Mini-review: Despicable Me
Friday evening, Kam and I went to see Despicable Me, and we enjoyed the heck out of it.
It was at least as much fun as the previews made it look.
I had assumed my favorite characters would be the little yellow minions, because they reminded of the squeeze-toy aliens from Toy Story (“The Claw!”), which I've always been very amused by. But in fact, my favorite characters turned out to be the three little girls, who barely appear in the previews I saw but who are central to the story.
(And btw, this movie does pass the Bechdel test, though arguably not really in the spirit of the test's intent.)
And although I'm not a Steve Carell fan, I liked him in this.
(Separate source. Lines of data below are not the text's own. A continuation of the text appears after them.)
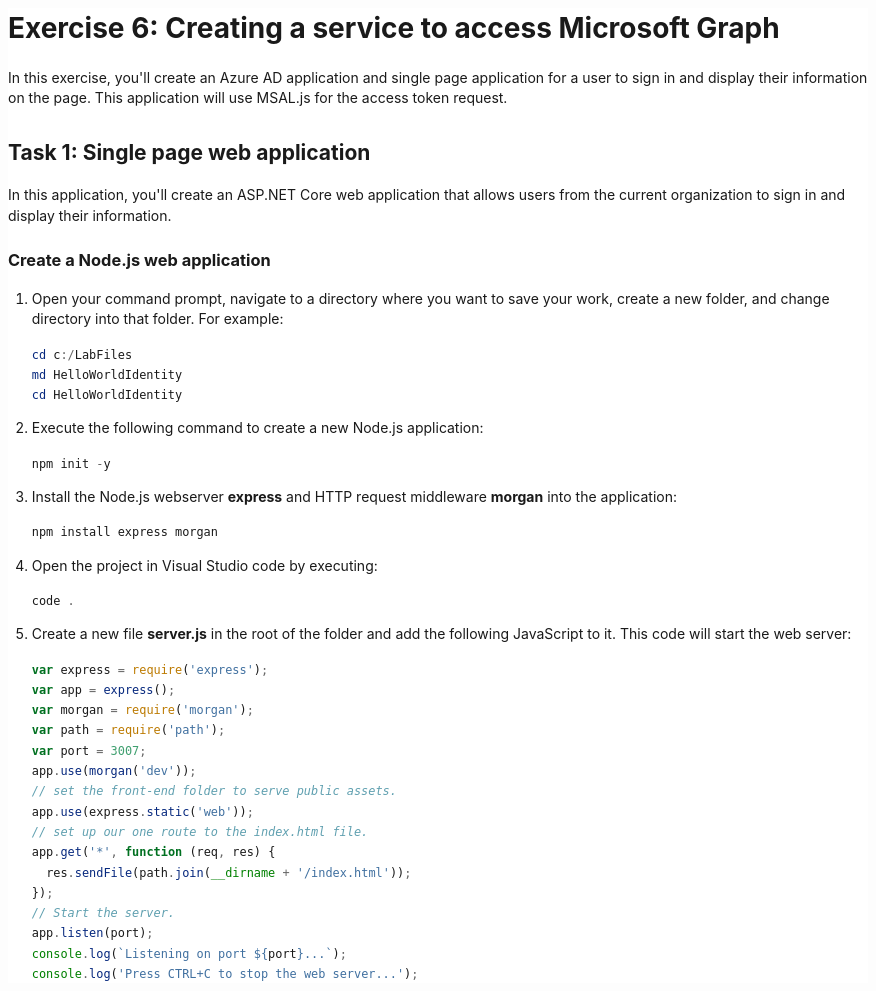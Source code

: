 ﻿# Exercise 6: Creating a service to access Microsoft Graph

In this exercise, you'll create an Azure AD application and single page application for a user to sign in and display their information on the page. This application will use MSAL.js for the access token request.

## Task 1: Single page web application

In this application, you'll create an ASP.NET Core web application that allows users from the current organization to sign in and display their information.

### Create a Node.js web application

1. Open your command prompt, navigate to a directory where you want to save your work, create a new folder, and change directory into that folder. For example:

    ```powershell
    cd c:/LabFiles
    md HelloWorldIdentity
    cd HelloWorldIdentity
    ```

1. Execute the following command to create a new Node.js application:

    ```powershell
    npm init -y
    ```

1. Install the Node.js webserver **express** and HTTP request middleware **morgan** into the application:

    ```powershell
    npm install express morgan
    ```

1. Open the project in Visual Studio code by executing:

    ```powershell
    code .
    ```

1. Create a new file **server.js** in the root of the folder and add the following JavaScript to it. This code will start the web server:

    ```javascript
    var express = require('express');
    var app = express();
    var morgan = require('morgan');
    var path = require('path');
    var port = 3007;
    app.use(morgan('dev'));
    // set the front-end folder to serve public assets.
    app.use(express.static('web'));
    // set up our one route to the index.html file.
    app.get('*', function (req, res) {
      res.sendFile(path.join(__dirname + '/index.html'));
    });
    // Start the server.
    app.listen(port);
    console.log(`Listening on port ${port}...`);
    console.log('Press CTRL+C to stop the web server...');
    ```

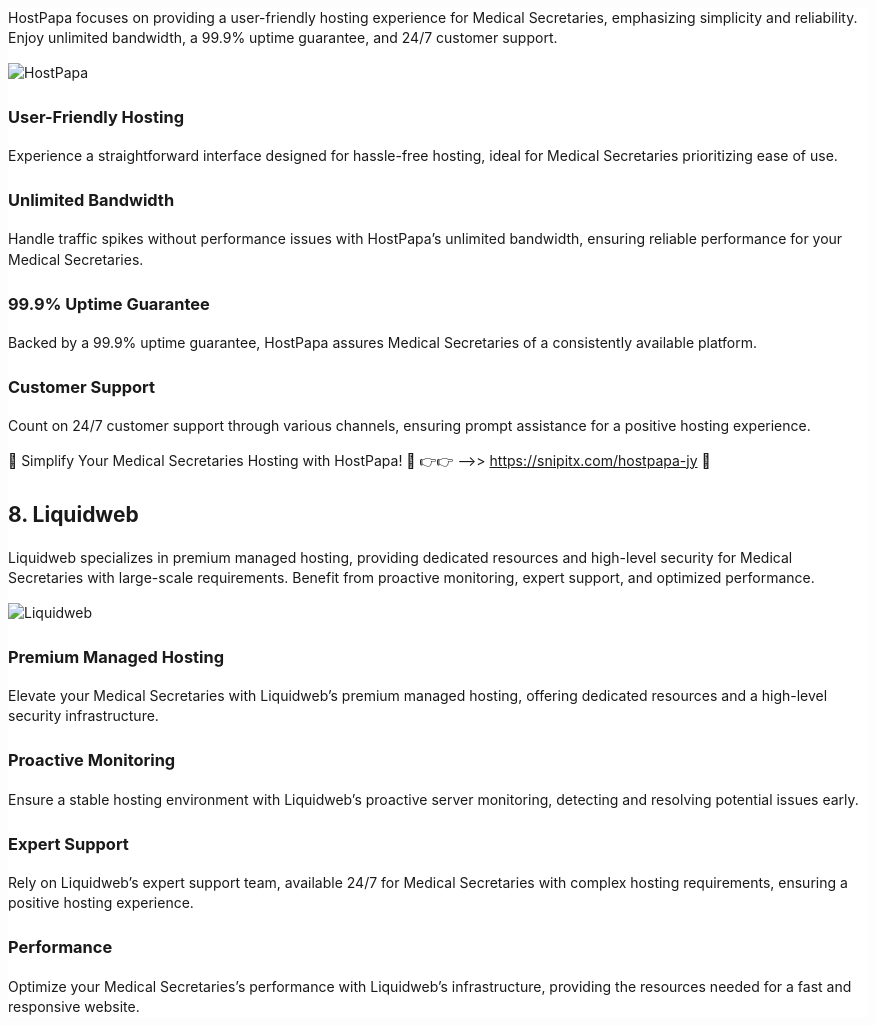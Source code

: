 HostPapa focuses on providing a user-friendly hosting experience for Medical Secretaries, emphasizing simplicity and reliability. Enjoy unlimited bandwidth, a 99.9% uptime guarantee, and 24/7 customer support.

![HostPapa](https://i.imgur.com/ouDTkvl.jpeg "HostPapa Hosting")

### User-Friendly Hosting
Experience a straightforward interface designed for hassle-free hosting, ideal for Medical Secretaries prioritizing ease of use.

### Unlimited Bandwidth
Handle traffic spikes without performance issues with HostPapa’s unlimited bandwidth, ensuring reliable performance for your Medical Secretaries.

### 99.9% Uptime Guarantee
Backed by a 99.9% uptime guarantee, HostPapa assures Medical Secretaries of a consistently available platform.

### Customer Support
Count on 24/7 customer support through various channels, ensuring prompt assistance for a positive hosting experience.

🌈 Simplify Your Medical Secretaries Hosting with HostPapa! 🚀
👉👉 -->> https://snipitx.com/hostpapa-jy 🚀

## 8. Liquidweb

Liquidweb specializes in premium managed hosting, providing dedicated resources and high-level security for Medical Secretaries with large-scale requirements. Benefit from proactive monitoring, expert support, and optimized performance.

![Liquidweb](https://i.imgur.com/4IvT9SC.jpeg "Liquidweb Hosting")

### Premium Managed Hosting
Elevate your Medical Secretaries with Liquidweb’s premium managed hosting, offering dedicated resources and a high-level security infrastructure.

### Proactive Monitoring
Ensure a stable hosting environment with Liquidweb’s proactive server monitoring, detecting and resolving potential issues early.

### Expert Support
Rely on Liquidweb’s expert support team, available 24/7 for Medical Secretaries with complex hosting requirements, ensuring a positive hosting experience.

### Performance
Optimize your Medical Secretaries’s performance with Liquidweb’s infrastructure, providing the resources needed for a fast and responsive website.

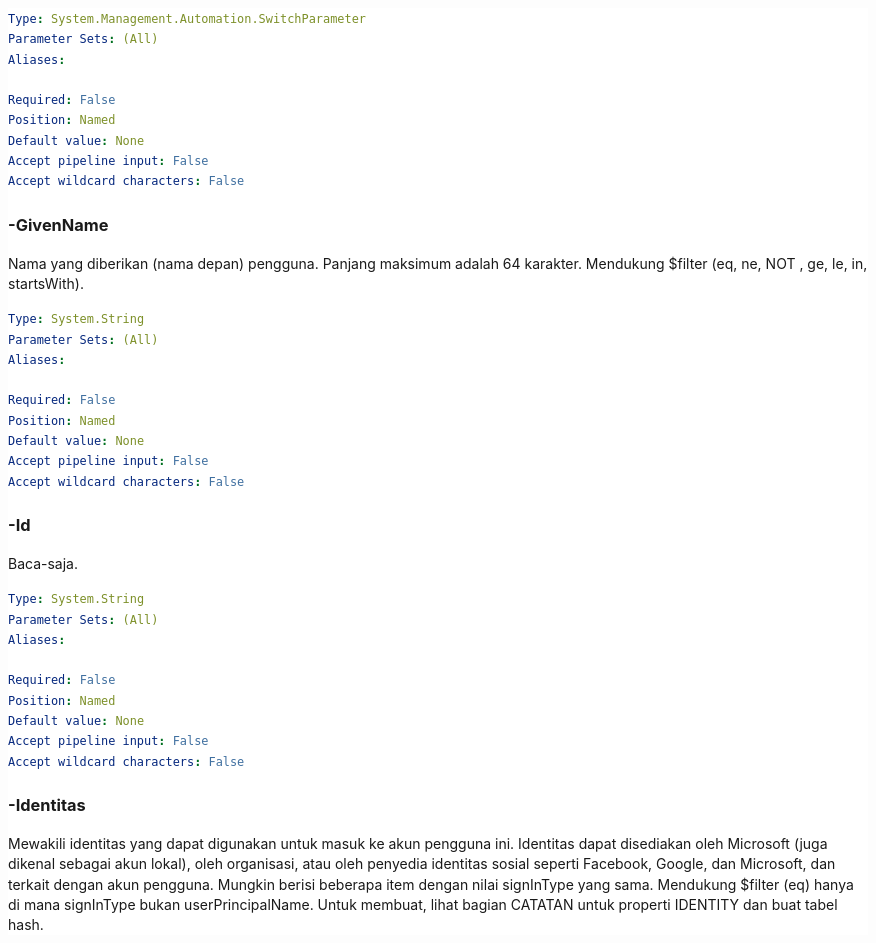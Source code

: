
 ```yaml
Type: System.Management.Automation.SwitchParameter
Parameter Sets: (All)
Aliases:

Required: False
Position: Named
Default value: None
Accept pipeline input: False
Accept wildcard characters: False
```

### -GivenName
Nama yang diberikan (nama depan) pengguna.
Panjang maksimum adalah 64 karakter.
Mendukung $filter (eq, ne, NOT , ge, le, in, startsWith).

```yaml
Type: System.String
Parameter Sets: (All)
Aliases:

Required: False
Position: Named
Default value: None
Accept pipeline input: False
Accept wildcard characters: False
```

### -Id
Baca-saja.

```yaml
Type: System.String
Parameter Sets: (All)
Aliases:

Required: False
Position: Named
Default value: None
Accept pipeline input: False
Accept wildcard characters: False
```

### -Identitas
Mewakili identitas yang dapat digunakan untuk masuk ke akun pengguna ini.
Identitas dapat disediakan oleh Microsoft (juga dikenal sebagai akun lokal), oleh organisasi, atau oleh penyedia identitas sosial seperti Facebook, Google, dan Microsoft, dan terkait dengan akun pengguna.
Mungkin berisi beberapa item dengan nilai signInType yang sama.
Mendukung $filter (eq) hanya di mana signInType bukan userPrincipalName.
Untuk membuat, lihat bagian CATATAN untuk properti IDENTITY dan buat tabel hash.
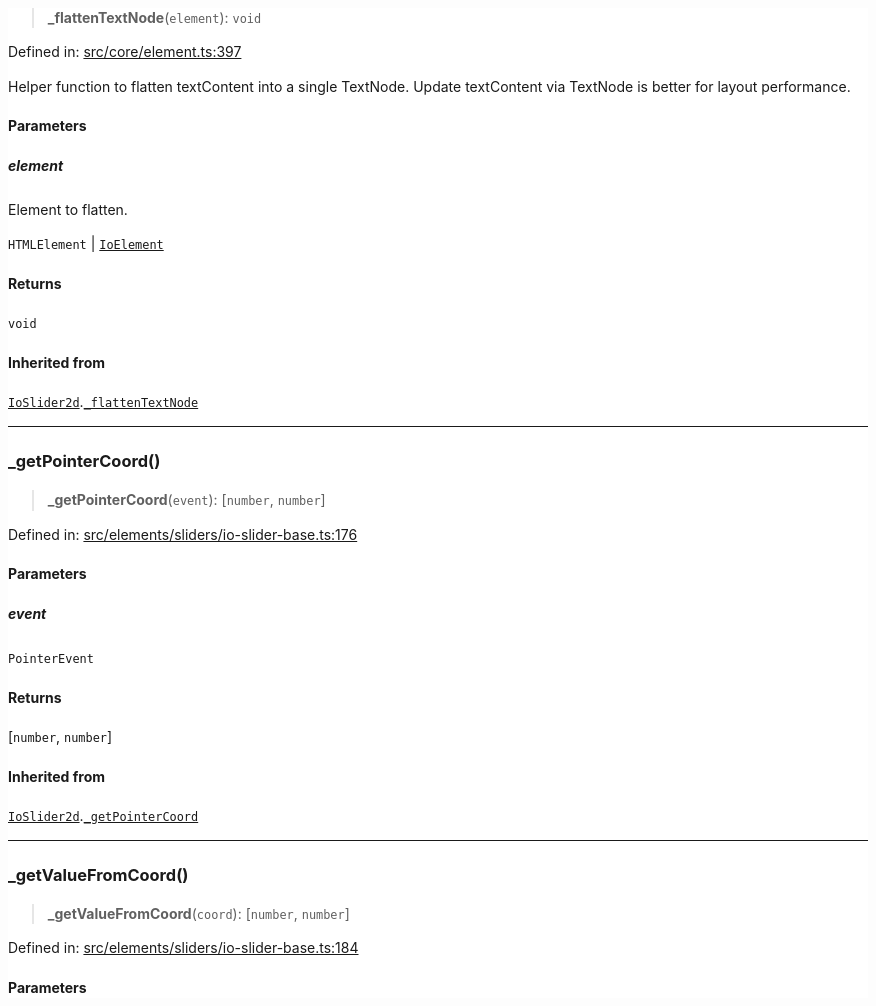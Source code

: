 > **\_flattenTextNode**(`element`): `void`

Defined in: [src/core/element.ts:397](https://github.com/io-gui/io/blob/main/src/core/element.ts#L397)

Helper function to flatten textContent into a single TextNode.
Update textContent via TextNode is better for layout performance.

#### Parameters

##### element

Element to flatten.

`HTMLElement` | [`IoElement`](IoElement.md)

#### Returns

`void`

#### Inherited from

[`IoSlider2d`](IoSlider2d.md).[`_flattenTextNode`](IoSlider2d.md#_flattentextnode)

***

### \_getPointerCoord()

> **\_getPointerCoord**(`event`): \[`number`, `number`\]

Defined in: [src/elements/sliders/io-slider-base.ts:176](https://github.com/io-gui/io/blob/main/src/elements/sliders/io-slider-base.ts#L176)

#### Parameters

##### event

`PointerEvent`

#### Returns

\[`number`, `number`\]

#### Inherited from

[`IoSlider2d`](IoSlider2d.md).[`_getPointerCoord`](IoSlider2d.md#_getpointercoord)

***

### \_getValueFromCoord()

> **\_getValueFromCoord**(`coord`): \[`number`, `number`\]

Defined in: [src/elements/sliders/io-slider-base.ts:184](https://github.com/io-gui/io/blob/main/src/elements/sliders/io-slider-base.ts#L184)

#### Parameters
The plot is pretty much the plot you'd expect from the premise; it's not like we don't know what happens in movies when a curmudgeon ends up taking care of adorable moppets. But this movie has so much fun getting there that I didn't care at all about that; in fact, its very familiarity lent it a kind of pleasant glow.
I could have done without the two or three semi-obligatory fart jokes, but I wasn't as annoyed by them as I normally am by such things (partly because I'd already seen them in the previews). And those were among the few jokes that didn't work for me. The movie wasn't pure nonstop hilarity, but I did laugh quite a lot. I was especially amused by a bunch of the sight gags and slapstick and little semi-backgrounded details.
Anyway. Much fun, worth seeing.
. . . On the way out of the theatre, I was thinking something along the lines of The movie industry seems to have figured out how to put together animated movies that I really like; they keep coming out with one after another. And then I looked up and saw a poster for Alpha and Omega, the previews for which look really really terrible, and I thought, Or maybe I've only been watching the good ones.
Unrelated side note: As I was typing this, I was listening to music in iTunes, and a voice memo I'd recorded a couple of years ago played. It was a reminder to myself to look up comedian Russell Brand, whom I'd heard on NPR and thought was interesting. So I did a quick search for him—and discovered that he was in Despicable Me. The Cosmic Coincidence Control Center appears to be on the job once again.